Why Attorney Experience Is the Most Important Factor in Hiring an Injury Lawyer
Experience is the single biggest predictor of personal injury case outcomes. Learn what type of experience actually matters and how to verify it before hiring.
## Not All Legal Experience Is Created Equal
When hiring a personal injury lawyer, experience is non-negotiable — but the type of experience matters enormously. An attorney with 20 years of estate planning experience offers no advantage in a complex motor vehicle accident case. You need a lawyer who has spent their career specifically handling personal injury claims against insurance companies and corporate defendants.
Look for attorneys who can point to specific verdicts and settlements in cases similar to yours — case results are the most objective measure of competence available to you.
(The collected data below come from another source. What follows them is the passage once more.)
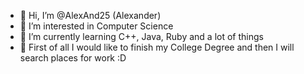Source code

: - 👋 Hi, I’m @AlexAnd25 (Alexander)
- 👀 I’m interested in Computer Science
- 🌱 I’m currently learning C++, Java, Ruby and a lot of things
- 💞️ First of all I would like to finish my College Degree and then I will search places for work :D
<!---
AlexAnd25/AlexAnd25 is a ✨ special ✨ repository because its `README.md` (this file) appears on your GitHub profile.
You can click the Preview link to take a look at your changes.
--->
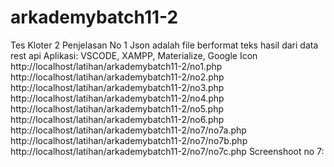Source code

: # arkademybatch11-2
Tes Kloter 2
Penjelasan No 1 Json adalah file berformat teks hasil dari data rest api
Aplikasi: VSCODE, XAMPP, Materialize, Google Icon
http://localhost/latihan/arkademybatch11-2/no1.php
http://localhost/latihan/arkademybatch11-2/no2.php
http://localhost/latihan/arkademybatch11-2/no3.php
http://localhost/latihan/arkademybatch11-2/no4.php
http://localhost/latihan/arkademybatch11-2/no5.php
http://localhost/latihan/arkademybatch11-2/no6.php
http://localhost/latihan/arkademybatch11-2/no7/no7a.php
http://localhost/latihan/arkademybatch11-2/no7/no7b.php
http://localhost/latihan/arkademybatch11-2/no7/no7c.php
Screenshoot no 7:

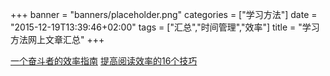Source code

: +++
banner = "banners/placeholder.png"
categories = ["学习方法"]
date = "2015-12-19T13:39:46+02:00"
tags = ["汇总","时间管理","效率"]
title = "学习方法网上文章汇总"
+++

    
[一个奋斗者的效率指南](http://36kr.com/p/5037482.html?ref=hot_posts)
[提高阅读效率的16个技巧](https://mp.weixin.qq.com/s?__biz=MzA3MDk4NzMzNg==&mid=212589438&idx=2&sn=53f2986e4a51bc1e78a8f6e9b74ccf53&scene=0&key=41ecb04b0511100342e99445a71aaef52363d714afb42996557818509c492ad35391ae30982b20b86e84119affe5d29e&ascene=0&uin=MTM0ODQyNTk1&devicetype=iMac+MacBookAir7%2C1+OSX+OSX+10.10.5+build(14F1021)&version=11020201&pass_ticket=OUgFBuA2yqcV7ExJVNrQtm5NukTejEXnNHTun2M8jg8%3D)




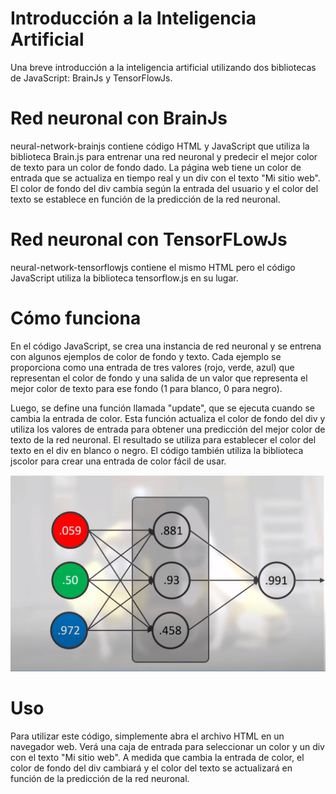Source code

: # Introducción a la Inteligencia Artificial
Una breve introducción a la inteligencia artificial utilizando dos bibliotecas de JavaScript: BrainJs y TensorFlowJs.

# Red neuronal con BrainJs
neural-network-brainjs contiene código HTML y JavaScript que utiliza la biblioteca Brain.js para entrenar una red neuronal y predecir el mejor color de texto para un color de fondo dado. La página web tiene un color de entrada que se actualiza en tiempo real y un div con el texto "Mi sitio web". El color de fondo del div cambia según la entrada del usuario y el color del texto se establece en función de la predicción de la red neuronal.
# Red neuronal con TensorFLowJs
neural-network-tensorflowjs  contiene el mismo HTML pero el código JavaScript utiliza la biblioteca tensorflow.js en su lugar.

# Cómo funciona
En el código JavaScript, se crea una instancia de red neuronal y se entrena con algunos ejemplos de color de fondo y texto. Cada ejemplo se proporciona como una entrada de tres valores (rojo, verde, azul) que representan el color de fondo y una salida de un valor que representa el mejor color de texto para ese fondo (1 para blanco, 0 para negro).

Luego, se define una función llamada "update", que se ejecuta cuando se cambia la entrada de color. Esta función actualiza el color de fondo del div y utiliza los valores de entrada para obtener una predicción del mejor color de texto de la red neuronal. El resultado se utiliza para establecer el color del texto en el div en blanco o negro. El código también utiliza la biblioteca jscolor para crear una entrada de color fácil de usar.

![Imagen de ejemplo](./images/sample.png)


# Uso
Para utilizar este código, simplemente abra el archivo HTML en un navegador web. Verá una caja de entrada para seleccionar un color y un div con el texto "Mi sitio web". A medida que cambia la entrada de color, el color de fondo del div cambiará y el color del texto se actualizará en función de la predicción de la red neuronal.
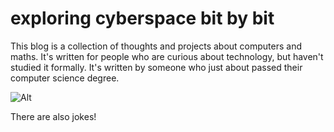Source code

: # exploring cyberspace bit by bit

This blog is a collection of thoughts and projects about computers and maths. It's written for people who are curious about technology, but haven't studied it formally. It's written by someone who just about passed their computer science degree. 

![Alt](/pictures/hello_world_piet.png#center "hello world!")

There are also jokes!

### 


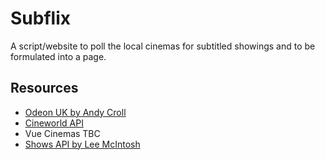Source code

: # Subflix
A script/website to poll the local cinemas for subtitled showings and to be formulated into a page.

## Resources
- [Odeon UK by Andy Croll](https://github.com/andycroll/odeon_uk)
- [Cineworld API](https://www2.cineworld.co.uk/developer/api/cinemas)
- Vue Cinemas TBC
- [Shows API by Lee McIntosh](http://www.showsapi.com/api-documentation)
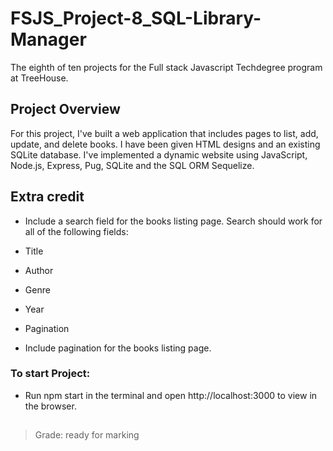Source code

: # FSJS_Project-8_SQL-Library-Manager

The eighth of ten projects for the Full stack Javascript Techdegree program at TreeHouse.

## Project Overview

For this project, I've built a web application that includes pages to list, add, update, and delete books. I have been given HTML designs and an existing SQLite database. I've implemented a dynamic website using JavaScript, Node.js, Express, Pug, SQLite and the SQL ORM Sequelize.

## Extra credit

- Include a search field for the books listing page. Search should work for all of the following fields:
 - Title
 - Author
 - Genre
 - Year

- Pagination
 - Include pagination for the books listing page.

### To start Project:

- Run npm start in the terminal and open http://localhost:3000 to view in the browser.

##

> Grade: ready for marking
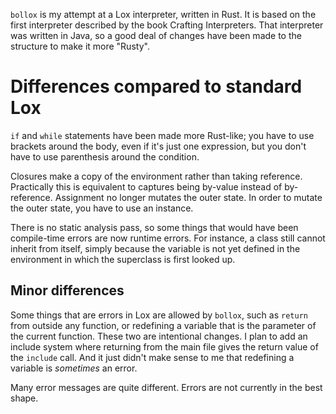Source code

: `bollox` is my attempt at a Lox interpreter, written in Rust. It is based on the first interpreter described by the book Crafting Interpreters. That interpreter was written in Java, so a good deal of changes have been made to the structure to make it more "Rusty".

# Differences compared to standard Lox #

`if` and `while` statements have been made more Rust-like; you have to use brackets around the body, even if it's just one expression, but you don't have to use parenthesis around the condition.

Closures make a copy of the environment rather than taking reference. Practically this is equivalent to captures being by-value instead of by-reference. Assignment no longer mutates the outer state. In order to mutate the outer state, you have to use an instance.

There is no static analysis pass, so some things that would have been compile-time errors are now runtime errors. For instance, a class still cannot inherit from itself, simply because the variable is not yet defined in the environment in which the superclass is first looked up.

## Minor differences ##

Some things that are errors in Lox are allowed by `bollox`, such as `return` from outside any function, or redefining a variable that is the parameter of the current function. These two are intentional changes. I plan to add an include system where returning from the main file gives the return value of the `include` call. And it just didn't make sense to me that redefining a variable is *sometimes* an error.

Many error messages are quite different. Errors are not currently in the best shape.

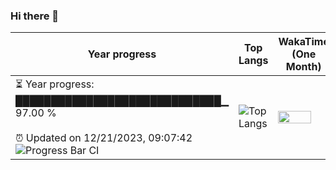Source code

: ### Hi there 👋
| Year progress | Top Langs | WakaTime (One Month) |
| --- | --- | --- |
| <div>⏳ Year progress: <br> █████████████████████████████▁ 97.00 % <br> <br>⏰ Updated on 12/21/2023, 09:07:42 <br>![Progress Bar CI](https://github.com/yinloonga/yinloonga/actions/workflows/main.yml/badge.svg)</div> | ![Top Langs](https://github-readme-stats-one-bice.vercel.app/api/top-langs/?username=yinloonga&layout=compact&theme=dark&role=OWNER,ORGANIZATION_MEMBER,COLLABORATOR) | <img src="https://wakatime.com/share/@yinloonga/f920780c-f365-4860-b2d0-04bf2840a3f5.svg" width="80%" height="80%" /> |
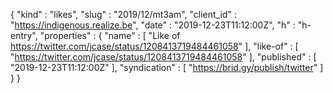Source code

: {
  "kind" : "likes",
  "slug" : "2019/12/mt3am",
  "client_id" : "https://indigenous.realize.be",
  "date" : "2019-12-23T11:12:00Z",
  "h" : "h-entry",
  "properties" : {
    "name" : [ "Like of https://twitter.com/jcase/status/1208413719484461058" ],
    "like-of" : [ "https://twitter.com/jcase/status/1208413719484461058" ],
    "published" : [ "2019-12-23T11:12:00Z" ],
    "syndication" : [ "https://brid.gy/publish/twitter" ]
  }
}
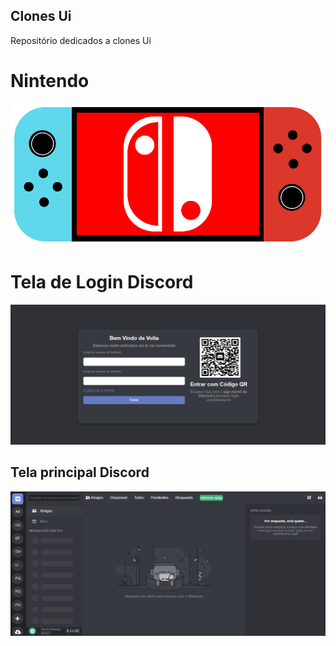 ## Clones Ui

Repositório dedicados a clones Ui

# Nintendo
<img src="nintendo.png">

# Tela de Login Discord

<img src="discord-login.png">

## Tela principal Discord

<img src="discord-tela-principal.png">
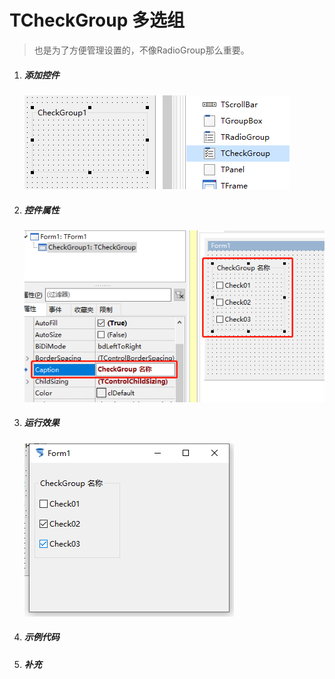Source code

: # TCheckGroup 多选组

> 也是为了方便管理设置的，不像RadioGroup那么重要。

1. ##### 添加控件

   ![image-20200326201516372](21_TCheckGroup/image-20200326201516372.png)

2. ##### 控件属性

   ![image-20200326201739683](21_TCheckGroup/image-20200326201739683.png)

3. ##### 运行效果

   ![image-20200326201815389](21_TCheckGroup/image-20200326201815389.png)

4. ##### 示例代码

5. ##### 补充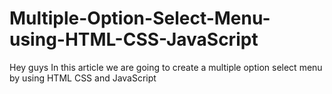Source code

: # Multiple-Option-Select-Menu-using-HTML-CSS-JavaScript
Hey guys In this article we are going to create a multiple option select menu by using HTML CSS and JavaScript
How to Evaluate and Verify an Attorney's Actual Experience
Credentials are a starting point, but case results tell the real story. Use these methods to verify what an attorney has actually accomplished, not just claimed.
- Request a list of three to five comparable cases with outcomes (many will provide this)
- Search your state court's public records for the attorney's name as counsel of record
- Look for "Super Lawyers," "Best Lawyers," or "Million Dollar Advocates" membership — these require actual case results
- Ask specifically how many times they have taken personal injury cases to jury verdict
- Verify experience with your specific injury type: traumatic brain injury, spinal cord damage, wrongful death
- Ask how many years they have spent exclusively in personal injury (not general practice)
- Check state bar records for any disciplinary history that might signal ethical issues
An attorney who is uncomfortable providing case references or who deflects questions about specific outcomes is a red flag. The best personal injury lawyers are proud of their track record and happy to demonstrate it. Your case outcome will be shaped by your attorney's experience — treat this verification step as seriously as you would any major business decision.
For informational purposes only. Not legal advice. Consult a licensed attorney.